** TO DO **
Your answer must be an exact transcription of every record below, with the pictures omitted.

[Collected data entries]
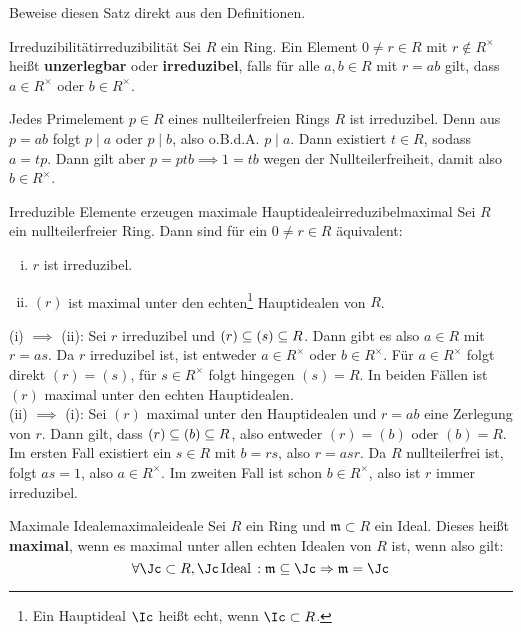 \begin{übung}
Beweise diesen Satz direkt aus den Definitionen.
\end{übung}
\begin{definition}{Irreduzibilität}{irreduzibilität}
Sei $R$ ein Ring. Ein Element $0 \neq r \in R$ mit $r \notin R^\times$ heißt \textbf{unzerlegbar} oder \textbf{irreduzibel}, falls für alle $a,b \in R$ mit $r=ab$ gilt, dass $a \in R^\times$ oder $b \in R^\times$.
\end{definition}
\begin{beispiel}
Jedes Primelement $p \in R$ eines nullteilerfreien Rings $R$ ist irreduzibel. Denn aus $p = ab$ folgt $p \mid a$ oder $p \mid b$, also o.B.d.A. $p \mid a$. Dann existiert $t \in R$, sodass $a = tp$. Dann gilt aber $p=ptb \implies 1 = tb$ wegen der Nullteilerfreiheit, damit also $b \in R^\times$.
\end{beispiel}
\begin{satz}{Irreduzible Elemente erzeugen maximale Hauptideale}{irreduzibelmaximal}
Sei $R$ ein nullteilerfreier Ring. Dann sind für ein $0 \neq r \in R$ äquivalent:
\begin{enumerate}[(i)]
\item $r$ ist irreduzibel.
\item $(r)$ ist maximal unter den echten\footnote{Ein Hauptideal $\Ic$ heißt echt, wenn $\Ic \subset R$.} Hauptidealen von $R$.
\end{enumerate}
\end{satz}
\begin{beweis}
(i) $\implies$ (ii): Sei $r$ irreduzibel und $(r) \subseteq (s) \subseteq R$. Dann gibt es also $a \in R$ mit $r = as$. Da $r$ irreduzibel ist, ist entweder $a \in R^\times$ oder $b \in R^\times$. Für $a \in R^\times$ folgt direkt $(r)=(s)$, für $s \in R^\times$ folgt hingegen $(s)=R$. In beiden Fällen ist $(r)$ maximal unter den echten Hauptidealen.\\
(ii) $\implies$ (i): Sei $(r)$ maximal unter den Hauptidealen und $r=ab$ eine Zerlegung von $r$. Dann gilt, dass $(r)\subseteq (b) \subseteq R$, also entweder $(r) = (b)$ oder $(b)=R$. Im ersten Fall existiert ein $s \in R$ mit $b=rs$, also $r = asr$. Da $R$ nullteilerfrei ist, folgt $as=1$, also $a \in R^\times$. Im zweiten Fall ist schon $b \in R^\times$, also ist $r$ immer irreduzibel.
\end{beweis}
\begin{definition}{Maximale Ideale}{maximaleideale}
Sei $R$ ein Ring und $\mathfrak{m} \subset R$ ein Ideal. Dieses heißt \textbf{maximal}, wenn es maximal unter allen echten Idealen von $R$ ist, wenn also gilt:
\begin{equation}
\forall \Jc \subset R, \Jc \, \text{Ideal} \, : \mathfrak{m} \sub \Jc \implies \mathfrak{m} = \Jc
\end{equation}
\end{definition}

** ANSWER FOR THE TASK **
 \begin{übung}
Beweise diesen Satz direkt aus den Definitionen.
\end{übung}
\begin{definition}{Irreduzibilität}{irreduzibilität}
Sei $R$ ein Ring. Ein Element $0 \neq r \in R$ mit $r \notin R^\times$ heißt \textbf{unzerlegbar} oder \textbf{irreduzibel}, falls für alle $a,b \in R$ mit $r=ab$ gilt, dass $a \in R^\times$ oder $b \in R^\times$.
\end{definition}
\begin{beispiel}
Jedes Primelement $p \in R$ eines nullteilerfreien Rings $R$ ist irreduzibel. Denn aus $p = ab$ folgt $p \mid a$ oder $p \mid b$, also o.B.d.A. $p \mid a$. Dann existiert $t \in R$, sodass $a = tp$. Dann gilt aber $p=ptb \implies 1 = tb$ wegen der Nullteilerfreiheit, damit also $b \in R^\times$.
\end{beispiel}
\begin{satz}{Irreduzible Elemente erzeugen maximale Hauptideale}{irreduzibelmaximal}
Sei $R$ ein nullteilerfreier Ring. Dann sind für ein $0 \neq r \in R$ äquivalent:
\begin{enumerate}[(i)]
\item $r$ ist irreduzibel.
\item $(r)$ ist maximal unter den echten\footnote{Ein Hauptideal $\Ic$ heißt echt, wenn $\Ic \subset R$.} Hauptidealen von $R$.
\end{enumerate}
\end{satz}
\begin{beweis}
(i) $\implies$ (ii): Sei $r$ irreduzibel und $(r) \subseteq (s) \subseteq R$. Dann gibt es also $a \in R$ mit $r = as$. Da $r$ irreduzibel ist, ist entweder $a \in R^\times$ oder $b \in R^\times$. Für $a \in R^\times$ folgt direkt $(r)=(s)$, für $s \in R^\times$ folgt hingegen $(s)=R$. In beiden Fällen ist $(r)$ maximal unter den echten Hauptidealen.\\
(ii) $\implies$ (i): Sei $(r)$ maximal unter den Hauptidealen und $r=ab$ eine Zerlegung von $r$. Dann gilt, dass $(r)\subseteq (b) \subseteq R$, also entweder $(r) = (b)$ oder $(b)=R$. Im ersten Fall existiert ein $s \in R$ mit $b=rs$, also $r = asr$. Da $R$ nullteilerfrei ist, folgt $as=1$, also $a \in R^\times$. Im zweiten Fall ist schon $b \in R^\times$, also ist $r$ immer irreduzibel.
\end{beweis}
\begin{definition}{Maximale Ideale}{maximaleideale}
Sei $R$ ein Ring und $\mathfrak{m} \subset R$ ein Ideal. Dieses heißt \textbf{maximal}, wenn es maximal unter allen echten Idealen von $R$ ist, wenn also gilt:
\begin{equation}
\forall \Jc \subset R, \Jc \, \text{Ideal} \, : \mathfrak{m} \sub \Jc \implies \mathfrak{m} = \Jc
\end{equation}
\end{definition}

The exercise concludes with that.